Le decisioni in diritto della Corte di Cassazione
La Corte di Cassazione ha ritenuto manifestamente infondata la motivazione relativa alla posizione dell’infortunato che era estraneo al cantiere e non era un dipendente dell’impresa esecutrice. “In materia di prevenzione degli infortuni nei luoghi di lavoro”, ha infatti precisato la stessa suprema Corte, “appartiene al gestore del rischio connesso all’esistenza di un cantiere anche la prevenzione degli infortuni di soggetti a questo estranei, ancorché gli stessi tengano condotte imprudenti, purché non esorbitanti il tipo di rischio definito dalla norma cautelare violata”.
L’incidente, secondo la Sez. IV, era da ricollegarsi con certezza alla realizzazione del ponteggio secondo criteri non adeguati alla normativa prevenzionistica in quanto gli stessi erano privi di parapetti e fermapiedi in più punti, compreso quello di caduta, e da ricollegarsi altresì all’utilizzo di una scala inidonea (in violazione di quanto disposto dall’art. 113 del D. Lgs. n. 81/2008), atteso che essa non poteva essere ancorata alla pavimentazione del piano di calpestio, nonché alla mancata recinzione del cantiere, accessibile a chiunque, e pertanto rischioso anche per l’incolumità degli estranei in violazione di quanto espressamente previsto dall’art. 109 del D. Lgs. n. 81/2008.
La Sez.
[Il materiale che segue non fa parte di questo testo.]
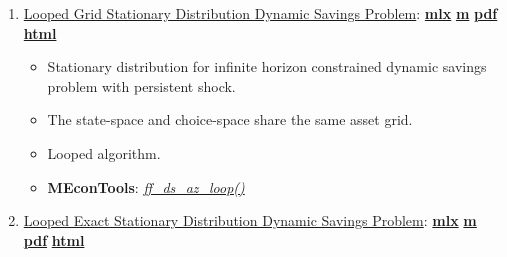 \documentclass[
]{book}
\providecommand{\tightlist}{%
  \setlength{\itemsep}{0pt}\setlength{\parskip}{0pt}}
\begin{document}
\begin{enumerate}
\def\labelenumi{\arabic{enumi}.}
\tightlist
\item
  \href{https://fanwangecon.github.io/MEconTools/MEconTools/doc/ds/htmlpdfm/fx_ds_az_loop.html}{Looped Grid Stationary Distribution Dynamic Savings Problem}: \href{https://github.com/FanWangEcon/MEconTools/blob/master/MEconTools/doc/ds/fx_ds_az_loop.mlx}{\textbf{mlx}} \textbar{} \href{https://github.com/FanWangEcon/MEconTools/blob/master/MEconTools/doc/ds/htmlpdfm/fx_ds_az_loop.m}{\textbf{m}} \textbar{} \href{https://github.com/FanWangEcon/MEconTools/blob/master/MEconTools/doc/ds/htmlpdfm/fx_ds_az_loop.pdf}{\textbf{pdf}} \textbar{} \href{https://fanwangecon.github.io/MEconTools/MEconTools/doc/ds/htmlpdfm/fx_ds_az_loop.html}{\textbf{html}}

  \begin{itemize}
  \tightlist
  \item
    Stationary distribution for infinite horizon constrained dynamic savings problem with persistent shock.
  \item
    The state-space and choice-space share the same asset grid.
  \item
    Looped algorithm.
  \item
    \textbf{MEconTools}: \emph{\href{https://github.com/FanWangEcon/MEconTools/blob/master/MEconTools/ds/ff_ds_az_loop.m}{ff\_ds\_az\_loop()}}
  \end{itemize}
\item
  \href{https://fanwangecon.github.io/MEconTools/MEconTools/doc/ds/htmlpdfm/fx_ds_az_cts_loop.html}{Looped Exact Stationary Distribution Dynamic Savings Problem}: \href{https://github.com/FanWangEcon/MEconTools/blob/master/MEconTools/doc/ds/fx_ds_az_cts_loop.mlx}{\textbf{mlx}} \textbar{} \href{https://github.com/FanWangEcon/MEconTools/blob/master/MEconTools/doc/ds/htmlpdfm/fx_ds_az_cts_loop.m}{\textbf{m}} \textbar{} \href{https://github.com/FanWangEcon/MEconTools/blob/master/MEconTools/doc/ds/htmlpdfm/fx_ds_az_cts_loop.pdf}{\textbf{pdf}} \textbar{} \href{https://fanwangecon.github.io/MEconTools/MEconTools/doc/ds/htmlpdfm/fx_ds_az_cts_loop.html}{\textbf{html}}


\end{enumerate}
\end{document}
IV ha ritenuto, inoltre, non credibile quanto asserito da un teste circa il fatto che le recinzioni e i parapetti fossero stati appena smontati e che l’infortunato avesse deciso di salire sul ponteggio in modo improvviso, sottolineando che comunque ciò che conta é che le suddette protezioni non erano presenti e non sono state neppure trovate smontate, così come anche le recinzioni del cantiere, e che le lavorazioni erano ancora in corso con la conseguenza che erano immanenti sia il rischio di accesso al cantiere da parte di estranei, sia quello legato alla mancanza di protezioni sul ponteggio e che la scala tra il primo e il secondo livello era solo poggiata al muro.
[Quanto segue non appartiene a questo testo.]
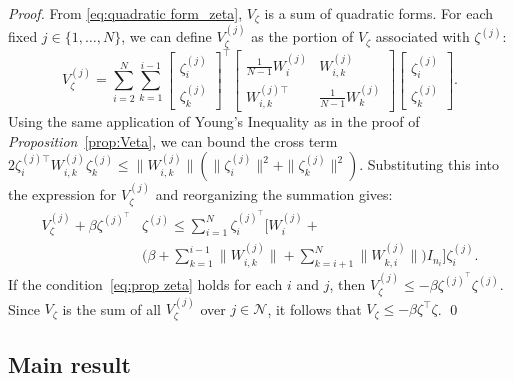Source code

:\documentclass{ifacconf}
\begin{document}
\begin{proof}
From \eqref{eq:quadratic form_zeta}, $V_\zeta$ is a sum of quadratic forms. For each fixed $j \in \{1, \dots, N\}$, we can define $V_\zeta^{(j)}$ as the portion of $V_\zeta$ associated with $\zeta^{(j)}$:
\[V_\zeta^{(j)} = \sum_{i=2}^{N}\sum_{k=1}^{i-1} \begin{bmatrix} 
\zeta_i^{(j)} \\ \zeta_k^{(j)} \end{bmatrix}^\top \begin{bmatrix} 
\frac{1}{N-1}W_i^{(j)} & W_{i,k}^{(j)} \\ W_{i,k}^{(j)\top} & 
\frac{1}{N-1}W_k^{(j)} \end{bmatrix} \begin{bmatrix} \zeta_i^{(j)} \\ 
\zeta_k^{(j)} \end{bmatrix}. \]
Using the same application of Young's Inequality as in the proof of {\it Proposition}~\ref{prop:Veta}, we can bound the cross term $2\zeta_i^{(j)\top} W_{i,k}^{(j)} \zeta_k^{(j)} \le \big\|W_{i,k}^{(j)}\big\| (\|\zeta_i^{(j)}\|^2 + \|\zeta_k^{(j)}\|^2)$.
Substituting this into the expression for $V_\zeta^{(j)}$ and reorganizing the summation gives:
\begin{equation}
    \begin{aligned}
       V_\zeta^{(j)}+\beta\zeta^{(j)^\top}&\zeta^{(j)}\le\sum_{i=1}^{N} \zeta_i^{(j)^\top} \bigg[
 W_i^{(j)}+ \\
         & \bigg(\beta+\sum_{k=1}^{i-1}\big\|W_{i,k}^{(j)}\big\|+\sum_{k=i+1}^{N}\big\|W_{k,i}^{(j)}\big\|\bigg)I_{n_i} \bigg]\zeta_i^{(j)}.
    \end{aligned}\nonumber
\end{equation}
If the condition~\eqref{eq:prop zeta} holds for each $i$ and $j$, then $V_\zeta^{(j)} \le -\beta\zeta^{(j)^\top}\zeta^{(j)}$. Since $V_\zeta$ is the sum of all $V_\zeta^{(j)}$ over $j\in\mathcal{N}$, it follows that $V_\zeta \le -\beta\zeta^\top\zeta$.
    \qed
\end{proof}

\subsection{Main result}
\vspace*{-0.3 cm}
\end{document}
Infondata ha ritenuto infine la suprema Corte pure la motivazione basata sull’assenza di un nesso fra la morte dell’infortunato le lesioni dallo stesso riportate in seguito all’incidente in quanto era risultato evidente che erano stati i gravi traumi riportati dalla vittima nell’incidente a rendere necessari plurimi interventi neurochirurgici e a determinare un’evoluzione del quadro clinico tale da cagionarne il progressivo deterioramento della sua salute fino alla sua morte. La sentenza impugnata, anzi, ha così concluso la Sez. IV, aveva escluso espressamente la presenza di fattori sopravvenuti potenzialmente interruttivi del nesso causale tra le lesioni riportate dall’infortunato, quale immediata conseguenza della condotta negligente e inosservante dell’imputato, e il successivo decesso. Il ricorso è stato pertanto rigettato e al rigetto è seguita così la condanna del ricorrente al pagamento delle spese processuali.